Father Damian tugged at his collar, adjusted his glasses, and rubbed his nose, and she wondered if he was thinking of something, anything, to do since he had no answers for her.

“I didn’t see you in church last Sunday,” he said finally.

Olanna was disappointed, but he was a priest after all and this had to be his solution: Seek God. She had wanted him to make her feel justified, solidify her right to self-pity, encourage her to occupy a larger portion of the moral high ground. She wanted him to condemn Odenigbo.

“You think I need to go to church more often?” she asked.

“Yes.”

Olanna nodded and brought her bag closer, ready to get up and leave. She should not have come.
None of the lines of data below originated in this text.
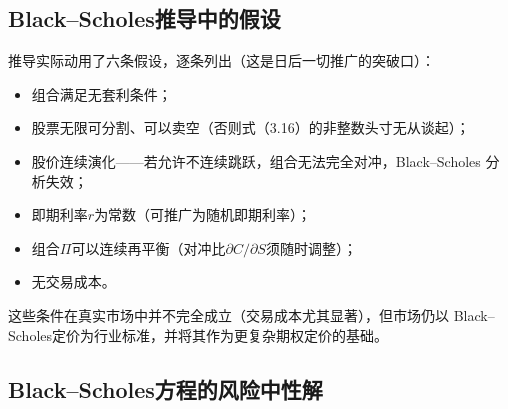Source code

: \subsection{Black--Scholes推导中的假设}

推导实际动用了六条假设，逐条列出（这是日后一切推广的突破口）：
\begin{itemize}
\item 组合满足无套利条件；
\item 股票无限可分割、可以卖空（否则式（3.16）的非整数头寸无从谈起）；
\item 股价连续演化——若允许不连续跳跃，组合无法完全对冲，Black--Scholes
分析失效；
\item 即期利率$r$为常数（可推广为随机即期利率）；
\item 组合$\Pi$可以连续再平衡（对冲比$\partial C/\partial S$须随时调整）；
\item 无交易成本。
\end{itemize}
这些条件在真实市场中并不完全成立（交易成本尤其显著），但市场仍以
Black--Scholes定价为行业标准，并将其作为更复杂期权定价的基础。

\subsection{Black--Scholes方程的风险中性解}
She should not have expected a round-faced voluntary eunuch in white robes to be in a position to understand how she felt. He was looking at her, his eyes large behind the lenses.

“I also think that you should forgive Odenigbo,” he said, and pulled at his collar as though it was choking him. For a moment Olanna felt contempt for him. What he was saying was too easy, too predictable. She did not need to have come to hear it.

“Okay.” She got up. “Thank you.”

“It’s not for him, you know. It’s for you.”

“What?” He was still sitting, so she looked down to meet his eyes.

“Don’t see it as forgiving him. See it as allowing yourself to be happy. What will you do with the misery you have chosen? Will you eat misery?”

Olanna looked at the crucifix above the window, at the face of Christ serene in agony, and said nothing.

Odenigbo arrived very early, before she had had breakfast. She knew that something was wrong even before she unlocked the door and saw his somber face.

“What is it?” she asked, and felt a sharp horror at the hope that sneaked into her mind: that his mother had died.

“Amala is pregnant,” he said. There was a selfless and steely tone to his voice, that of a person delivering bad news to other people while remaining strong on their behalf.

Olanna clutched the door handle. “What?”

“Mama just came to tell me that Amala is pregnant with my child.”

Olanna began to laugh. She laughed and laughed and laughed because the present scene, the past weeks, suddenly seemed fantastical.

“Let me come in,” Odenigbo said. “Please.”

She moved back from the door. “Come in.”

He sat down on the edge of the chair, and she felt as if she had been gumming back the pieces of broken chinaware only to have them shatter all over again; the pain was not in the second shattering but in the realization that trying to put them back together had been of no consequence from the beginning.